The pace at which on-premise data warehousing is being replaced by the cloud data warehousing, it will soon become more of a compulsion rather than an option. Snowflake, Redshift, Google BigQuery, and Azure SQL/DW are cloud-hosted data warehousing technologies steadily gaining a more significant market share than its legacy and on-premises alternatives. According to a recent survey, Amazon Redshift is being used by nearly 60% of the organizations, while 21% are still using the on-premise warehousing technology.
Most businesses that rely on traditional data warehousing solutions are apprehensive about the difference in cost management. But as the cost reduces, there will be a higher migration of OLTP types of workloads to the cloud.
Businesses that jump directly on the bandwagon of cloud data warehousing move too fast; the large size and complexity of on-premise data storage raise the probability of failure. A step by step process should be followed for legacy data storage to change its very risky to less risky status for cloud migration. Segmentation of data should be the initial phase of the cloud migration process, where each type is divided on the basis of usage and source. Migration would not just mean that there will be only a single type of data; there will be applications, business processes, operational management solutions, and many more. Therefore, segmenting will bring tranquility to the already set process.
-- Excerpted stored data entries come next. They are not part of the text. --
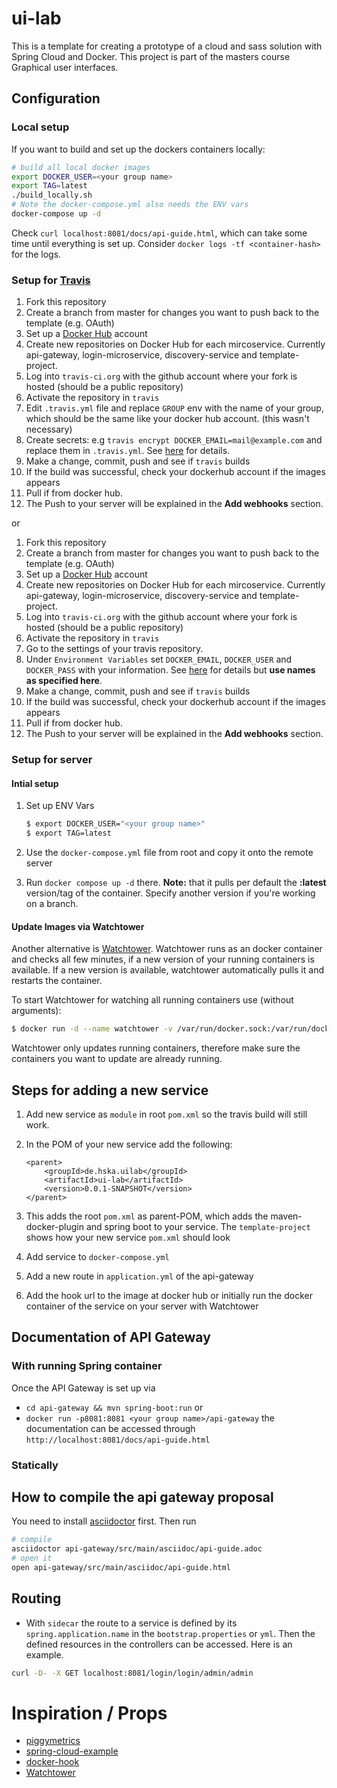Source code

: # ui-lab
This is a template for creating a prototype of a cloud and sass solution with Spring Cloud and Docker. 
This project is part of the masters course Graphical user interfaces.

## Configuration
### Local setup
If you want to build and set up the dockers containers locally:
```bash
# build all local docker images
export DOCKER_USER=<your group name>
export TAG=latest
./build_locally.sh
# Note the docker-compose.yml also needs the ENV vars
docker-compose up -d
```
Check `curl localhost:8081/docs/api-guide.html`, which can take some time
until everything is set up. Consider `docker logs -tf <container-hash>` for the logs.

### Setup for [Travis](https://travis-ci.org)
1. Fork this repository
2. Create a branch from master for changes you want to push back to the template (e.g. OAuth)
3. Set up a [Docker Hub](https://hub.docker.com/) account
  1. Create new repositories on Docker Hub for each mircoservice. Currently api-gateway, login-microservice, discovery-service and template-project. 
5. Log into  `travis-ci.org` with the github account where your fork is hosted (should be a public repository)
6. Activate the repository in `travis`
7. Edit `.travis.yml` file and replace `GROUP` env with the name of your group, which should be the same like
your docker hub account. (this wasn't necessary)
8. Create secrets: e.g `travis encrypt DOCKER_EMAIL=mail@example.com` and replace them in `.travis.yml`. See [here](https://docs.travis-ci.com/user/environment-variables/#Encrypting-environment-variables) for details.
9. Make a change, commit, push and see if `travis` builds
10. If the build was successful, check your dockerhub account if the images appears
11. Pull if from docker hub.
12. The Push to your server will be explained in the **Add webhooks** section.

or

1. Fork this repository
2. Create a branch from master for changes you want to push back to the template (e.g. OAuth)
3. Set up a [Docker Hub](https://hub.docker.com/) account
  1. Create new repositories on Docker Hub for each mircoservice. Currently api-gateway, login-microservice, discovery-service and template-project. 
5. Log into  `travis-ci.org` with the github account where your fork is hosted (should be a public repository)
6. Activate the repository in `travis`
7. Go to the settings of your travis repository.
8. Under `Environment Variables` set `DOCKER_EMAIL`, `DOCKER_USER` and `DOCKER_PASS` with your information. See [here](https://cinhtau.net/wp/use-travis-ci-in-github-to-build-and-deploy-to-dockerhub/#Deploy_to_Dockerhub) for details but **use names as specified here**.
9. Make a change, commit, push and see if `travis` builds
10. If the build was successful, check your dockerhub account if the images appears
11. Pull if from docker hub.
12. The Push to your server will be explained in the **Add webhooks** section.

### Setup for server
#### Intial setup
1. Set up ENV Vars

    ```bash
    $ export DOCKER_USER="<your group name>"
    $ export TAG=latest
    ```
2. Use the `docker-compose.yml` file from root and copy it onto the remote server
3. Run `docker compose up -d` there. **Note:** that it pulls per default the **:latest** version/tag of the container. Specify another version if you're working on a branch. 

#### Update Images via Watchtower
Another alternative is [Watchtower](https://github.com/CenturyLinkLabs/watchtower). Watchtower runs as an docker container and checks all few minutes, if a new version of your running containers is available. If a new version is available, watchtower automatically pulls it and restarts the container.

To start Watchtower for watching all running containers use (without arguments):
```bash
$ docker run -d --name watchtower -v /var/run/docker.sock:/var/run/docker.sock centurylink/watchtower
```
Watchtower only updates running containers, therefore make sure the containers you want to update are already running.

## Steps for adding a new service
1. Add new service as `module` in root `pom.xml` so the travis build will still work. 
2. In the POM of your new service add the following:

    ```
	<parent>
		<groupId>de.hska.uilab</groupId>
		<artifactId>ui-lab</artifactId>
		<version>0.0.1-SNAPSHOT</version>
	</parent>
    ```
3. This adds the root `pom.xml` as parent-POM, which adds the maven-docker-plugin and spring boot to your service. The `template-project` shows how your new service `pom.xml` should look
4. Add service to `docker-compose.yml`
5. Add a new route in `application.yml` of the api-gateway
6. Add the hook url to the image at docker hub or initially run the docker container of the service on your server with Watchtower


## Documentation of API Gateway
### With running Spring container
Once the API Gateway is set up via 
- `cd api-gateway && mvn spring-boot:run` or 
- `docker run -p8081:8081 <your group name>/api-gateway` 
the documentation can be accessed through `http://localhost:8081/docs/api-guide.html`

### Statically
## How to compile the api gateway proposal
 You need to install [asciidoctor](http://asciidoctor.org) first. Then run
 ```bash
 # compile
 asciidoctor api-gateway/src/main/asciidoc/api-guide.adoc
 # open it
 open api-gateway/src/main/asciidoc/api-guide.html
 ```

## Routing
- With `sidecar` the route to a service is defined by its `spring.application.name` in the `bootstrap.properties` or `yml`.
Then the defined resources in the controllers can be accessed. Here is an example. 
```bash
curl -D- -X GET localhost:8081/login/login/admin/admin
```

# Inspiration / Props
- [piggymetrics](https://github.com/sqshq/PiggyMetrics)
- [spring-cloud-example](https://github.com/kbastani/spring-cloud-microservice-example)
- [docker-hook](https://github.com/schickling/docker-hook)
- [Watchtower](https://github.com/CenturyLinkLabs/watchtower)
Cloud data warehousing is a chance for organizations to bring digital transformation. Therefore, the objective should not just be migration, but how will it improve the current data solutions’ system. Migrating to any new IT infrastructure setup is a challenge, and it will need tweaks; and rearchitecting and integration are certain.
Inclusion of all employees and training them to use the warehousing technology will bring the business the best of scenarios. But the complexity in training will depend on the operational requirements. For instance, an e-commerce business will have a different level of training based on its data usage level and adoption when it comes to technology, compared to a marketing business.